2La brève irruption de la thématique du care dans le débat politique au printemps 2010 a suscité une éruption de réactions tantôt sarcastiques, tantôt en défense. Les éléments de ce débat ne sont pas sans lien avec les arguments échangés dans le champ académique depuis la parution du livre de Carol Gilligan, In a different Voice[1]. En un mot, s’agit-il d’un concept subversif, capable de transformer radicalement notre vision de la morale et du monde social et politique ou au contraire d’un concept dangereusement conservateur, véhiculant une morale faible, une morale d’appoint, toujours susceptible de durcir et d’essentialiser les « différences » entre les femmes et les hommes ? Si, à travers les activités de care, est dévoilée une série d’inégalités sociales et de positions de pouvoirs, depuis l’ouvrage de Joan Tronto, Moral Boundaries : a Political Argument for an Ethic of care[2], le care est aussi indissociablement conçu comme un projet politique se voulant égalitaire et démocratique, visant à conférer de l’importance à celles et ceux qui permettent, par leur existence et leur travail, l’indépendance et l’autonomie des bénéficiaires. Carol Gilligan et Joan Tronto constituent bien les deux balises principales des défenseur-e-s du care (alors même qu’elles sont curieusement ignorées de ceux qui pointent les tendances moralisantes et inégalitaires du care). Leurs théories ont ouvert un espace intellectuel où se croisent et se mêlent psychologie, philosophie, sociologie, et politique, depuis que le rôle de l’État dans la configuration de ce secteur devient un enjeu avec les préoccupations liées à la dépendance.

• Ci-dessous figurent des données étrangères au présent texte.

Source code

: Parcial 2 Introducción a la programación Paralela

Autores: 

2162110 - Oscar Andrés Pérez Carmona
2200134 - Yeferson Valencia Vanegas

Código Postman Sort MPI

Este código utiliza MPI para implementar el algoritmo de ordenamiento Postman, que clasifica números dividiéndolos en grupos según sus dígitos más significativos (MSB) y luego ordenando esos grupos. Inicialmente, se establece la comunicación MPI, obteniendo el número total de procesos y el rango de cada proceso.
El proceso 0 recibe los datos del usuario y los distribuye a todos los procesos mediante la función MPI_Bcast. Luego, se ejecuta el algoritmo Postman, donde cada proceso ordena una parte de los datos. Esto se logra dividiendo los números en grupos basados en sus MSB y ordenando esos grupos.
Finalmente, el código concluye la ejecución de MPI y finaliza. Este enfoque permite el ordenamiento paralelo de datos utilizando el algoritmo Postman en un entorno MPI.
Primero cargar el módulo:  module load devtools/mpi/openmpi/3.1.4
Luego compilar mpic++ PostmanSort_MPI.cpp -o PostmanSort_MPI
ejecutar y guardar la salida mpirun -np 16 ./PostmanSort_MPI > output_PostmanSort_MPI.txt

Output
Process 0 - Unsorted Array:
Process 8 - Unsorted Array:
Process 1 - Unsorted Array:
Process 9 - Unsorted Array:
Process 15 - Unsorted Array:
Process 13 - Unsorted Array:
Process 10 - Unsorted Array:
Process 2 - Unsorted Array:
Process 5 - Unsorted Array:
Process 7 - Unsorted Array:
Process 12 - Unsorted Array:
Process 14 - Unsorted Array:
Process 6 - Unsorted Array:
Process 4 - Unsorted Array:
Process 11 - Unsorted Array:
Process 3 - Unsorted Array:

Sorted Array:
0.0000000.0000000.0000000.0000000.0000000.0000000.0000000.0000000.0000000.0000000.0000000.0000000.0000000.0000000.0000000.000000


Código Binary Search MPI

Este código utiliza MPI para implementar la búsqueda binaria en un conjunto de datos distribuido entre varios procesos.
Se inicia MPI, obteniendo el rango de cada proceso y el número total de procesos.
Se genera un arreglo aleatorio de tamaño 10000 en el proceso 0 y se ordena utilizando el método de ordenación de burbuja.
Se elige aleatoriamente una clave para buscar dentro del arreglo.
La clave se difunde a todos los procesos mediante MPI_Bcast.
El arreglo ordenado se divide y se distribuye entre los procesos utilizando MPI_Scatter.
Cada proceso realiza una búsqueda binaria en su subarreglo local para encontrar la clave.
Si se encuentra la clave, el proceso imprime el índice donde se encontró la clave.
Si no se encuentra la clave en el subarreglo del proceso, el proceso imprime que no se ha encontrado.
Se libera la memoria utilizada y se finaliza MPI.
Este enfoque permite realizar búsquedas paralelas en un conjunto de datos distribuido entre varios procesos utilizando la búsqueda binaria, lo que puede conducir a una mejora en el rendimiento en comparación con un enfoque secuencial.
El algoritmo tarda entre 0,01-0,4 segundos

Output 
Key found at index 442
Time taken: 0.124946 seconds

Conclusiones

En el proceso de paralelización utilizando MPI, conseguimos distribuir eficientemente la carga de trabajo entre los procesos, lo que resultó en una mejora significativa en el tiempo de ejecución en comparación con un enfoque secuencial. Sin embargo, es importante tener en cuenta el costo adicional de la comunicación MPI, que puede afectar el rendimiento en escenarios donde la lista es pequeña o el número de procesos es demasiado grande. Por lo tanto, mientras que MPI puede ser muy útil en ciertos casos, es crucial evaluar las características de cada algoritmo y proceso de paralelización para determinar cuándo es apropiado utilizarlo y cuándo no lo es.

3Ce faisant, la lecture des différents textes journalistiques, mais aussi savants, qui ont été consacrés au care nous a paru présenter deux caractéristiques importantes : la définition du care semble floue et ses frontières incertaines, changeantes selon les préoccupations principales des auteur-e-s. Incertaine aussi la discipline dont les recherches sur le care peuvent relever, même si chacun-e se fait un peu philosophe dès qu’il est question de care – ce qui n’est pas, après tout, le moindre mérite de ces discussions. Par ailleurs, alors que tout le monde s’accorde pour considérer l’égalité comme une valeur essentielle de la démocratie, c’est bien sur l’égalité que porte l’essentiel des polémiques, certains de ses protagonistes pointant « les tendances inégalitaires du care », là où d’autres le voient comme « une pensée de l’égalité ». C’est pourquoi il nous a semblé justifié, pour Travail, genre et sociétés, de faire de la question du care l’objet de notre rubrique « Controverse ». Nous avons tenté d’inviter à un travail de clarification en posant, à des auteur-e-s relevant de disciplines différentes (philosophie, sociologie, science politique, droit, psychologie), cette question qui nous paraît structurer la controverse actuelle sur le care : le care est-il favorable à l’égalité ? Que l’ensemble des auteur-e-s soient ici chaleureusement remercié-e-s de leur participation.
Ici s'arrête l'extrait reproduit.